Saturday, 14. November 2009 von Mercedes

British Airways’ pension fund deficit could yet scupper its planned merger with Spain’s Iberia, as the UK airline still has to agree the size of the multi-billion pound shortfall with the fund’s trustees.

Iberia, which on Friday posted a bigger than expected nine-month operating loss, agreed with BA on Thursday to create a group with a combined market value of $7 billion as they continue to battle the worst industry downturn in decades.

But BA’s pension deficit was one of the main stumbling blocks in the 16-month merger talks and was a key negotiating point for Iberia, which is reserving the right to back out of the deal if the funding hole turns out to be bigger than the 3 billion pounds ($5 billion) which analysts have forecast.

BA pension trustees undertook a triennial review of the pension scheme earlier this year but the results have yet to be announced, with BA saying it expects to agree a figure with the trustees in the next two to three months.

“The market will be looking at the discount rate used by BA’s trustees to calculate its pension liabilities.
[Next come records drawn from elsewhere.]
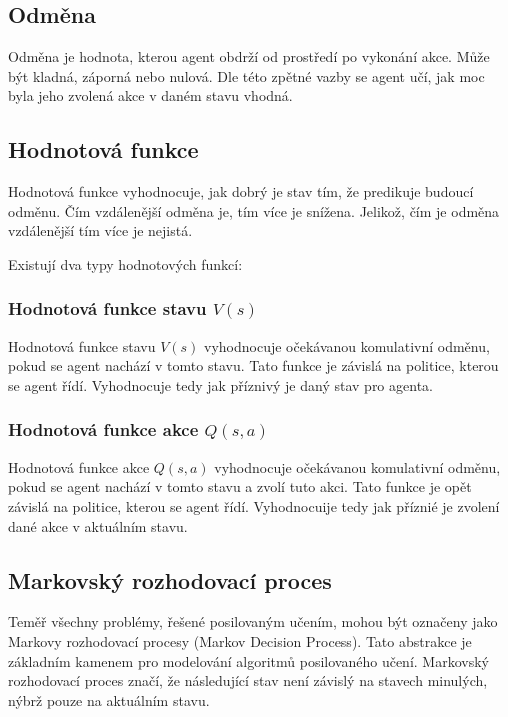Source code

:   \subsection{Odměna}

  Odměna je hodnota, kterou agent obdrží od prostředí po vykonání akce.
  Může být kladná, záporná nebo nulová.
  Dle této zpětné vazby se agent učí, jak moc byla jeho zvolená akce v daném stavu vhodná.

\subsection{Hodnotová funkce}

  Hodnotová funkce vyhodnocuje, jak dobrý je stav tím, že predikuje budoucí odměnu.
  Čím vzdálenější odměna je, tím více je snížena.
  Jelikož, čím je odměna vzdálenější tím více je nejistá.

  Existují dva typy hodnotových funkcí:

  \subsubsection*{Hodnotová funkce stavu $V(s)$}

  Hodnotová funkce stavu \emph{$V(s)$} vyhodnocuje očekávanou komulativní odměnu, pokud se agent nachází v tomto stavu.
  Tato funkce je závislá na politice, kterou se agent řídí.
  Vyhodnocuje tedy jak příznivý je daný stav pro agenta.

  \subsubsection*{Hodnotová funkce akce $Q(s, a)$}
  \label{sec:Q_function}

  Hodnotová funkce akce \emph{$Q(s, a)$} vyhodnocuje očekávanou komulativní odměnu, pokud se agent nachází v tomto stavu a zvolí tuto akci.
  Tato funkce je opět závislá na politice, kterou se agent řídí.
  Vyhodnocuije tedy jak příznié je zvolení dané akce v aktuálním stavu.


\subsection{Markovský rozhodovací proces}

Teměř všechny problémy, řešené posilovaným učením, mohou být označeny jako Markovy rozhodovací procesy (Markov Decision Process).
Tato abstrakce je základním kamenem pro modelování algoritmů posilovaného učení.
Markovský rozhodovací proces značí, že následující stav není závislý na stavech minulých, nýbrž pouze na aktuálním stavu.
You’d expect them to use a favorable one to help push the deal through though, especially since the deficit is bigger than its market value right now” a London-based analyst said.

“There’s still a risk that the deal will fall through. It’s all hanging on BA’s negotiating weight with the trustees over its pension,” a Madrid-based equities sales trader said.

By 1200 GMT Iberia’s shares were 2.4 percent lower at 2.16 euros, after Thursday’s 12 percent gain, while BA was 1.4 percent higher at 217.8 pence.

Some analysts said they were surprised that the terms of a deal had even been announced before the pension issue has been resolved faxless payday loan.

Analysts believe BA could insure all or part of its liabilities through a buy-out deal with a specialized insurer or hedge specific risks such as the longevity of pensioners through a swap deal or pledge contingent assets such as its real estate.

The new company will combine British Airways’ strong position in Europe-to-North America traffic with Iberia’s Latin American business, and will potentially be reinforced by a planned alliance with AMR Corp’s American Airlines.

So far the deal looks set to give BA shareholders 55 percent of the new company, effectively giving it control, but the balance of power remains in question and could shift in Iberia’s favor depending on the outcome of BA’s talks with trustees over its pension deficit.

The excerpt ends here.